One ritual that is written with a particular reverence is that of making fresh pasta. Like bread, Calabrians make pasta regularly, deftly, and with great love. It is the simplicity of ingredients that moved me when I read over Constantino's mother's recipe for fresh pasta, an egg free alchemy of flour and water that produces delicious noodles.

Those above were made with a puree of kale and spinach and dressed simply with capers, lemon and hard cheese.

Calabrian fresh pasta
(adapted from My Calabria by Rosetta Constantino)

2 cups (280 grams) unbleached flour
1/2 cup plus 1 tablespoon of warm water (plus more, if necessary)
pinch salt
sprinkle of olive oil (necessary in these high deserts, likely unnecessary at sea level, or in more moist places)

whisk flour and salt in a bowl, make a well in the center. pour the warm water into the well and stir using a wooden spoon or, better, your hands. incorporate the flour slowly. don't succumb to the temptation of adding more water as the dough gets stiffer and stiffer. unless you can't keep the dough together after 5 minutes of kneading rely on the original amount of water called for. however, for sheeting pasta (for cannelloni, lasagna, ravioli, tortellini, etc. more water will be necessary to roll the pasta out into an adequate thinness.)

let the dough rest for 15 minutes. this is vital as it allows the gluten in the dough to relax adequately. if you jump the gun and start rolling before the dough is adequately relaxed you will have sore arms and torn dough instead of luxuriously supple and elastic pasta dough.

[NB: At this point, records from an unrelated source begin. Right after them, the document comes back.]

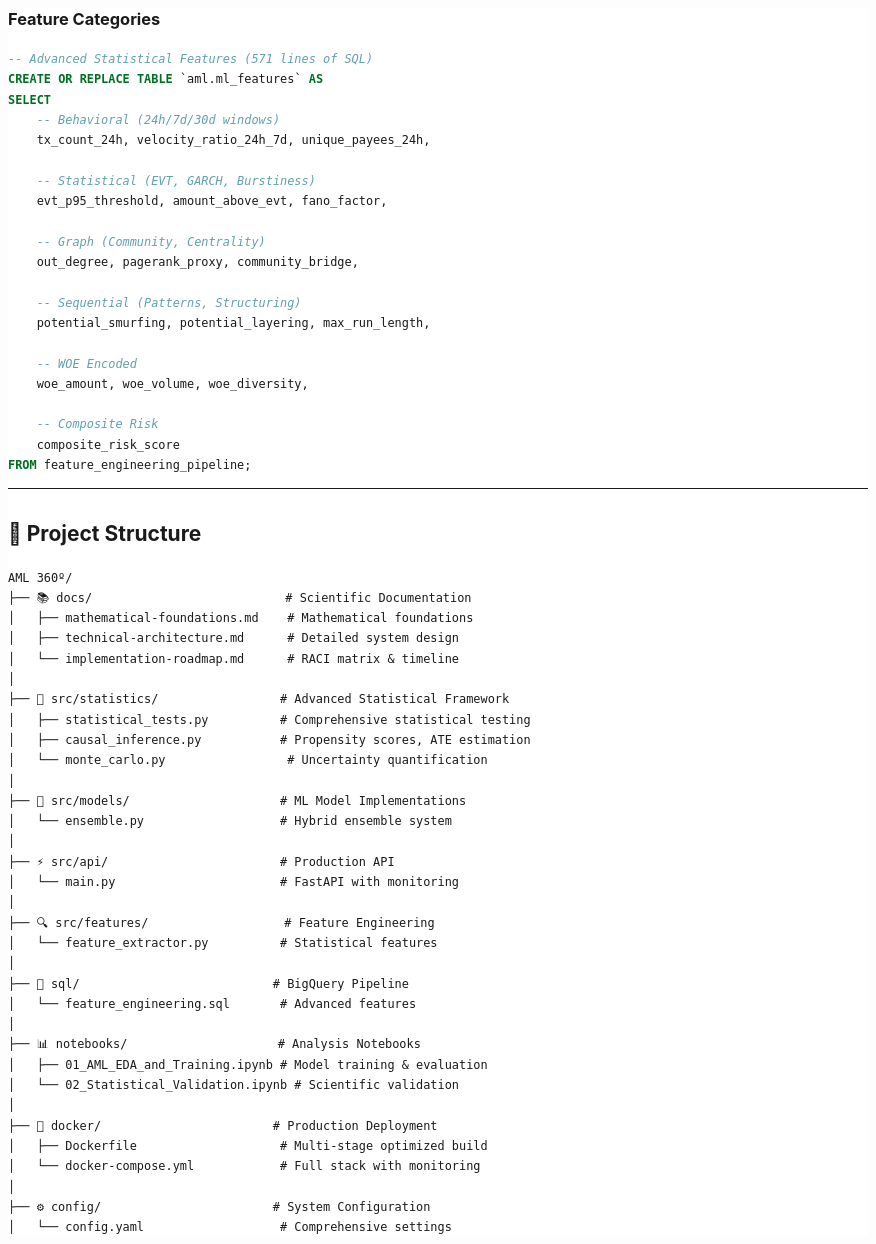 ### **Feature Categories**

```sql
-- Advanced Statistical Features (571 lines of SQL)
CREATE OR REPLACE TABLE `aml.ml_features` AS
SELECT 
    -- Behavioral (24h/7d/30d windows)
    tx_count_24h, velocity_ratio_24h_7d, unique_payees_24h,
    
    -- Statistical (EVT, GARCH, Burstiness)  
    evt_p95_threshold, amount_above_evt, fano_factor,
    
    -- Graph (Community, Centrality)
    out_degree, pagerank_proxy, community_bridge,
    
    -- Sequential (Patterns, Structuring)
    potential_smurfing, potential_layering, max_run_length,
    
    -- WOE Encoded  
    woe_amount, woe_volume, woe_diversity,
    
    -- Composite Risk
    composite_risk_score
FROM feature_engineering_pipeline;
```

---

## 📁 **Project Structure**

```
AML 360º/
├── 📚 docs/                           # Scientific Documentation
│   ├── mathematical-foundations.md    # Mathematical foundations
│   ├── technical-architecture.md      # Detailed system design  
│   └── implementation-roadmap.md      # RACI matrix & timeline
│
├── 🔬 src/statistics/                 # Advanced Statistical Framework
│   ├── statistical_tests.py          # Comprehensive statistical testing
│   ├── causal_inference.py           # Propensity scores, ATE estimation
│   └── monte_carlo.py                 # Uncertainty quantification
│
├── 🤖 src/models/                     # ML Model Implementations  
│   └── ensemble.py                   # Hybrid ensemble system
│
├── ⚡ src/api/                        # Production API
│   └── main.py                       # FastAPI with monitoring
│
├── 🔍 src/features/                   # Feature Engineering
│   └── feature_extractor.py          # Statistical features
│
├── 💾 sql/                           # BigQuery Pipeline
│   └── feature_engineering.sql       # Advanced features
│
├── 📊 notebooks/                     # Analysis Notebooks
│   ├── 01_AML_EDA_and_Training.ipynb # Model training & evaluation
│   └── 02_Statistical_Validation.ipynb # Scientific validation
│
├── 🐳 docker/                        # Production Deployment
│   ├── Dockerfile                    # Multi-stage optimized build
│   └── docker-compose.yml            # Full stack with monitoring
│
├── ⚙️ config/                        # System Configuration
│   └── config.yaml                   # Comprehensive settings
```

divide the dough into fourths, roll, cut and shape the pasta as desired. if you don't have a pasta machine with a cutting attachment, dust the sheets of pasta dough with flour, roll loosely and cut the rolled dough perpendicularly, unroll and voila! ribbons.

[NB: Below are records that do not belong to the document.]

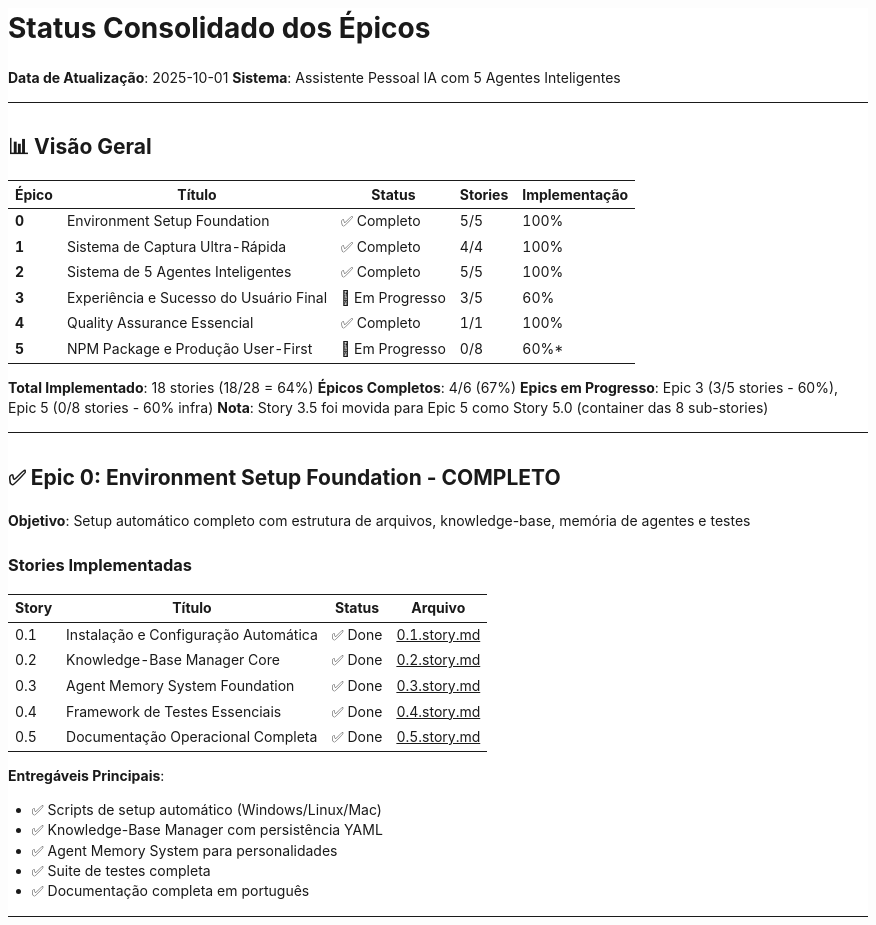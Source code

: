 # Status Consolidado dos Épicos

**Data de Atualização**: 2025-10-01
**Sistema**: Assistente Pessoal IA com 5 Agentes Inteligentes

---

## 📊 Visão Geral

| Épico | Título | Status | Stories | Implementação |
|-------|--------|--------|---------|---------------|
| **0** | Environment Setup Foundation | ✅ Completo | 5/5 | 100% |
| **1** | Sistema de Captura Ultra-Rápida | ✅ Completo | 4/4 | 100% |
| **2** | Sistema de 5 Agentes Inteligentes | ✅ Completo | 5/5 | 100% |
| **3** | Experiência e Sucesso do Usuário Final | 🔄 Em Progresso | 3/5 | 60% |
| **4** | Quality Assurance Essencial | ✅ Completo | 1/1 | 100% |
| **5** | NPM Package e Produção User-First | 🔄 Em Progresso | 0/8 | 60%* |

**Total Implementado**: 18 stories (18/28 = 64%)
**Épicos Completos**: 4/6 (67%)
**Epics em Progresso**: Epic 3 (3/5 stories - 60%), Epic 5 (0/8 stories - 60% infra)
**Nota**: Story 3.5 foi movida para Epic 5 como Story 5.0 (container das 8 sub-stories)

---

## ✅ Epic 0: Environment Setup Foundation - COMPLETO

**Objetivo**: Setup automático completo com estrutura de arquivos, knowledge-base, memória de agentes e testes

### Stories Implementadas

| Story | Título | Status | Arquivo |
|-------|--------|--------|---------|
| 0.1 | Instalação e Configuração Automática | ✅ Done | [0.1.story.md](../stories/0.1.story.md) |
| 0.2 | Knowledge-Base Manager Core | ✅ Done | [0.2.story.md](../stories/0.2.story.md) |
| 0.3 | Agent Memory System Foundation | ✅ Done | [0.3.story.md](../stories/0.3.story.md) |
| 0.4 | Framework de Testes Essenciais | ✅ Done | [0.4.story.md](../stories/0.4.story.md) |
| 0.5 | Documentação Operacional Completa | ✅ Done | [0.5.story.md](../stories/0.5.story.md) |

**Entregáveis Principais**:
- ✅ Scripts de setup automático (Windows/Linux/Mac)
- ✅ Knowledge-Base Manager com persistência YAML
- ✅ Agent Memory System para personalidades
- ✅ Suite de testes completa
- ✅ Documentação completa em português

---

lastly, as with all pasta but especially with fresh pasta, salt the cooking water liberally. at least 1/4 cup per big pasta pot. it may seem like a lot, but under salting the water with leave your pasta bland. the water should taste like sea water, is the general rule of thumb.

also: if you roll the fresh pasta and don't want to cook it right away or if you don't want to cook all of it, you can hang it to dry on hangers or over a door draped with a pillow case) and save it for later, as with dry pasta.